#### Work instruction:
Your answer should repeat every line of the records below in which the word "name" appears.

#### Provided data:
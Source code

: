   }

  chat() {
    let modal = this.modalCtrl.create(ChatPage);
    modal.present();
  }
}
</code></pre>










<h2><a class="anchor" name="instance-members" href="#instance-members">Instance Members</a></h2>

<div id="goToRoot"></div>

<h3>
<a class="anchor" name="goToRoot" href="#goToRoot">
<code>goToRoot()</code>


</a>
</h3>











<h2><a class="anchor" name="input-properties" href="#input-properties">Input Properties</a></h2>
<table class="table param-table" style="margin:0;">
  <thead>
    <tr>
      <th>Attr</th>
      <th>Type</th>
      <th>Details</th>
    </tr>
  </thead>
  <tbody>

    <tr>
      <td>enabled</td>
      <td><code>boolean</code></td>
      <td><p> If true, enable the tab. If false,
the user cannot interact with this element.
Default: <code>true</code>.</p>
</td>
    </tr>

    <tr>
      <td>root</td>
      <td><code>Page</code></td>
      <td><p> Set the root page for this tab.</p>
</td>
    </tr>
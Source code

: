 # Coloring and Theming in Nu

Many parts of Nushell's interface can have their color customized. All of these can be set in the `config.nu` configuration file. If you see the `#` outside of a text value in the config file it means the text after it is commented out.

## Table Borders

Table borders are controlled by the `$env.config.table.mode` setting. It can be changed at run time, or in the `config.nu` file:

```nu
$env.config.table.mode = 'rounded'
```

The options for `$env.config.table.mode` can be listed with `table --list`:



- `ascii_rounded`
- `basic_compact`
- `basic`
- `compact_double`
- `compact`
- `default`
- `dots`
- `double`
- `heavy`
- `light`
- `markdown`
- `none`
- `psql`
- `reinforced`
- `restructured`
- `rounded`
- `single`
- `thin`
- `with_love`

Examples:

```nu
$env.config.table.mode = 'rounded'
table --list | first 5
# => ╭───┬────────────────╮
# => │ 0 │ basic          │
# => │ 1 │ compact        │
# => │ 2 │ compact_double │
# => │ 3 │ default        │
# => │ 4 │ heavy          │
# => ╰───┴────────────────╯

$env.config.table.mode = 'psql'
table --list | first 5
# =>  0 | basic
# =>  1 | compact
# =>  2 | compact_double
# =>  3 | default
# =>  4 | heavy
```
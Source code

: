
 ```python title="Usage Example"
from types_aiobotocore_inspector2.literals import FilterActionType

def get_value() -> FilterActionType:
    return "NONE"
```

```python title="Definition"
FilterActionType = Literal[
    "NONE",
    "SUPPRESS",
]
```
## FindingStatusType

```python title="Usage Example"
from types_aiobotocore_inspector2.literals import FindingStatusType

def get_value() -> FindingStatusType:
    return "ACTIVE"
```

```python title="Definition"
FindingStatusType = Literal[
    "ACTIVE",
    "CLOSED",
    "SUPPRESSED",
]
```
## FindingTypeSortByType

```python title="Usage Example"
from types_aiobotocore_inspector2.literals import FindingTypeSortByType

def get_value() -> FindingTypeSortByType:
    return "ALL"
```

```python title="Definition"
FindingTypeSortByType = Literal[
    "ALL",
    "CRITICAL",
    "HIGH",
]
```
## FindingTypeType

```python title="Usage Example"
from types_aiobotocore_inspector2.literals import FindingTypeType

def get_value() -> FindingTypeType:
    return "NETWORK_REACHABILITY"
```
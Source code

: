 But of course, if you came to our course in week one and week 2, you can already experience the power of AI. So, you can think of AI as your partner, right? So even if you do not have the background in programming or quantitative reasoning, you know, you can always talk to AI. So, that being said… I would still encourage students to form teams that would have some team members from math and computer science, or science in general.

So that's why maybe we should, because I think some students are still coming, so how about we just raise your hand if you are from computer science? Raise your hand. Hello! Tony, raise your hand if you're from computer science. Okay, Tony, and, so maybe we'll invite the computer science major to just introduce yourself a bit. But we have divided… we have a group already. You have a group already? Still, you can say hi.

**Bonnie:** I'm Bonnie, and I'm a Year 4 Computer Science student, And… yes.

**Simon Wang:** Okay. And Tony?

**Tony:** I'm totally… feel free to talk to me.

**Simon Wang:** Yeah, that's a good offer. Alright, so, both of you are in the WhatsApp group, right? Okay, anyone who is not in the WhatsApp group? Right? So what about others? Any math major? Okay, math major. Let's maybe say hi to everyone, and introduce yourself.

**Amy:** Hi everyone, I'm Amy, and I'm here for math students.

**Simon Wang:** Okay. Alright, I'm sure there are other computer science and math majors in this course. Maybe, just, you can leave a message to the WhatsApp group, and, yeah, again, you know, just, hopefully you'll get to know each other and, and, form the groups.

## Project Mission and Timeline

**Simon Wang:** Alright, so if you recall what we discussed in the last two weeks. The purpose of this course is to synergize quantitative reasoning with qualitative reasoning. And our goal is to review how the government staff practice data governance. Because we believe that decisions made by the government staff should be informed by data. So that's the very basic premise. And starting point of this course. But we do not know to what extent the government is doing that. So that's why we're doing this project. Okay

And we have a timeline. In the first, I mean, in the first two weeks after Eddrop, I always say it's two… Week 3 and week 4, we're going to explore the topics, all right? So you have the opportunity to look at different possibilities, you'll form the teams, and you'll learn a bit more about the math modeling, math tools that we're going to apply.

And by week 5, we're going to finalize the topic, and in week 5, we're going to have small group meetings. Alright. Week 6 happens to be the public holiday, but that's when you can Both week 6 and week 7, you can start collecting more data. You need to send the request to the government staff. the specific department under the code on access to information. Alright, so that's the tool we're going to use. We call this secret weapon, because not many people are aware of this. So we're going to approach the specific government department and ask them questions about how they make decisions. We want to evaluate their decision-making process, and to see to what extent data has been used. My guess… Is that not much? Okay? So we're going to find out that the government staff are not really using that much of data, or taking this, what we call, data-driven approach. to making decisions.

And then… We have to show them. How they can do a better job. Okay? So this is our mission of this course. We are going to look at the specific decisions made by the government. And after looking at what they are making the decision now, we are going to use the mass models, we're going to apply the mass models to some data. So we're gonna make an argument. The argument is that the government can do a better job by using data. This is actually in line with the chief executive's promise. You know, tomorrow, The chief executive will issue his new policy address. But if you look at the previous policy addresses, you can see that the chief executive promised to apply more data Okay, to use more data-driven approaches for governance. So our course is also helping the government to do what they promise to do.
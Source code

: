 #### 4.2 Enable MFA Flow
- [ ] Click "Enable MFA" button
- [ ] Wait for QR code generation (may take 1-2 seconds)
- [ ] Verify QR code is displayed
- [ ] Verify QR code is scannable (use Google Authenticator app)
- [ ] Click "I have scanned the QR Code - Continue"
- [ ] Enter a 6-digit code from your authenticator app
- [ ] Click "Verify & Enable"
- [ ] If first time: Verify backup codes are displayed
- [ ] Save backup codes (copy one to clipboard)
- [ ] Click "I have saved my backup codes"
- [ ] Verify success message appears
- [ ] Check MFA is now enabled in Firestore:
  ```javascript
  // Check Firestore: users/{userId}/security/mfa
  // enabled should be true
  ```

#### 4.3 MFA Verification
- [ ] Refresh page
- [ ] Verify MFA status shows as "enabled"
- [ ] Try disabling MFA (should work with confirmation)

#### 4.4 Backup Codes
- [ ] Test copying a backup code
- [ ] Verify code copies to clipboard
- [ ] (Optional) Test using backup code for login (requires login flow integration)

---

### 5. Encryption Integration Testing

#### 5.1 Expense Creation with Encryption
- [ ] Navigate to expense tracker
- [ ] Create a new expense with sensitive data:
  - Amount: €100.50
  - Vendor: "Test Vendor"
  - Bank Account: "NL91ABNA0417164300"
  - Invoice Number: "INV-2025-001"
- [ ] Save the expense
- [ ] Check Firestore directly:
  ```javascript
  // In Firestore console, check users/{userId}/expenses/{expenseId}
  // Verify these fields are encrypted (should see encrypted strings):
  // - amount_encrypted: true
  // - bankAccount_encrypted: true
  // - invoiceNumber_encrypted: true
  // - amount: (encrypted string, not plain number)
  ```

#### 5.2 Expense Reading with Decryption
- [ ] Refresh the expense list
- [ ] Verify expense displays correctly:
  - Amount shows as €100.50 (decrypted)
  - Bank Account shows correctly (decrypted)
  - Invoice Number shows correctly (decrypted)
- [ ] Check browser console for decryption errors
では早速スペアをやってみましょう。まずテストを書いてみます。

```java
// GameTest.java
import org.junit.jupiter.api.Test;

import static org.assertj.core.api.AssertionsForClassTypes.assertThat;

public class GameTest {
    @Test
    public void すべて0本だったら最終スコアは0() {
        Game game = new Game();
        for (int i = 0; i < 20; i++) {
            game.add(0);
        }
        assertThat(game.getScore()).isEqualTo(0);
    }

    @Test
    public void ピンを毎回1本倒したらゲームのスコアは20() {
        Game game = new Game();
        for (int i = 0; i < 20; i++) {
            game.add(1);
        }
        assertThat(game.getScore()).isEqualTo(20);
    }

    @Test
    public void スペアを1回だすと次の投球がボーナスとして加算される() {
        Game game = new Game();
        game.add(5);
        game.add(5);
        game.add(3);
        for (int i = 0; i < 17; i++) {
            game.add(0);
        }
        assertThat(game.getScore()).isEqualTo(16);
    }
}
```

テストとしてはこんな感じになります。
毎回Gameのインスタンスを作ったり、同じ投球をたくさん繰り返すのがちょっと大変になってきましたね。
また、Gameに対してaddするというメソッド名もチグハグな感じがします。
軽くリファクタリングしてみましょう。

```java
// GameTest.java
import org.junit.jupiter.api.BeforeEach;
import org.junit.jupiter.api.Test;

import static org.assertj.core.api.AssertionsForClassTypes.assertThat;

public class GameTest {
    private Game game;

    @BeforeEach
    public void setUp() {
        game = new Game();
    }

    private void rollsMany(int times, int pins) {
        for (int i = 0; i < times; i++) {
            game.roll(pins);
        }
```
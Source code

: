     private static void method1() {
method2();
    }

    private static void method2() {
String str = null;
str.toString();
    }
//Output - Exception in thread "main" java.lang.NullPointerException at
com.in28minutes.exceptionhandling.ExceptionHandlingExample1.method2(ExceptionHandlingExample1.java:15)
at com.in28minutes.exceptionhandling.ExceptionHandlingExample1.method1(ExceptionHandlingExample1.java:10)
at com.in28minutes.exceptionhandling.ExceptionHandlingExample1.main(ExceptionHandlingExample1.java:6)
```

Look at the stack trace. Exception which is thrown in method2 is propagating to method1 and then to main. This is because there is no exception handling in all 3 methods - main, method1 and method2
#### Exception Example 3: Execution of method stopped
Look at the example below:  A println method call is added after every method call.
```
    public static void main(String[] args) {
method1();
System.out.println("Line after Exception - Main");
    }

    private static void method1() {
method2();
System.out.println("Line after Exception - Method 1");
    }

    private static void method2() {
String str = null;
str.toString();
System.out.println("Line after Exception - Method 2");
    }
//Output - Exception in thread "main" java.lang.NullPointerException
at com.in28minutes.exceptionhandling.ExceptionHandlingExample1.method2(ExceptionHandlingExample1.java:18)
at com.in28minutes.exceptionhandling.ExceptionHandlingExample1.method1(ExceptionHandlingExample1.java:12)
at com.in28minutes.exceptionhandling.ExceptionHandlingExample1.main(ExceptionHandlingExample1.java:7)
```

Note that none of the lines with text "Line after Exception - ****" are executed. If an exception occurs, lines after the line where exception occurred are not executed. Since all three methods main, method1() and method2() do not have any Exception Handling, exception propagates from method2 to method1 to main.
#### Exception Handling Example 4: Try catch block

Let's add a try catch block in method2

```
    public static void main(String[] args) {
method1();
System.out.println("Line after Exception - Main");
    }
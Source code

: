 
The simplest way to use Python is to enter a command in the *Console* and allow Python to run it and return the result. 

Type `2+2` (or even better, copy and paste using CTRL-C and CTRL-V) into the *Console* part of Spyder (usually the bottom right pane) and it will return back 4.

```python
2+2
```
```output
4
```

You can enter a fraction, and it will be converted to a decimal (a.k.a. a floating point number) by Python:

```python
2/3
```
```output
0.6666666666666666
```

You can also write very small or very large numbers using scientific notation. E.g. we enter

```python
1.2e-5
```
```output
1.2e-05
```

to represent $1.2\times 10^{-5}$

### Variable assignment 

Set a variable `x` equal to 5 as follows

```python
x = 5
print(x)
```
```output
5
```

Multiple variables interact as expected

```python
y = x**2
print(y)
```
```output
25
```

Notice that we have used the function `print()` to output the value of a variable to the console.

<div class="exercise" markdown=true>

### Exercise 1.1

#### Response for this exercise:
<h2><a class="anchor" name="instance-members" href="#instance-members">Instance Members</a></h2>
<a class="anchor" name="goToRoot" href="#goToRoot">
<h2><a class="anchor" name="input-properties" href="#input-properties">Input Properties</a></h2>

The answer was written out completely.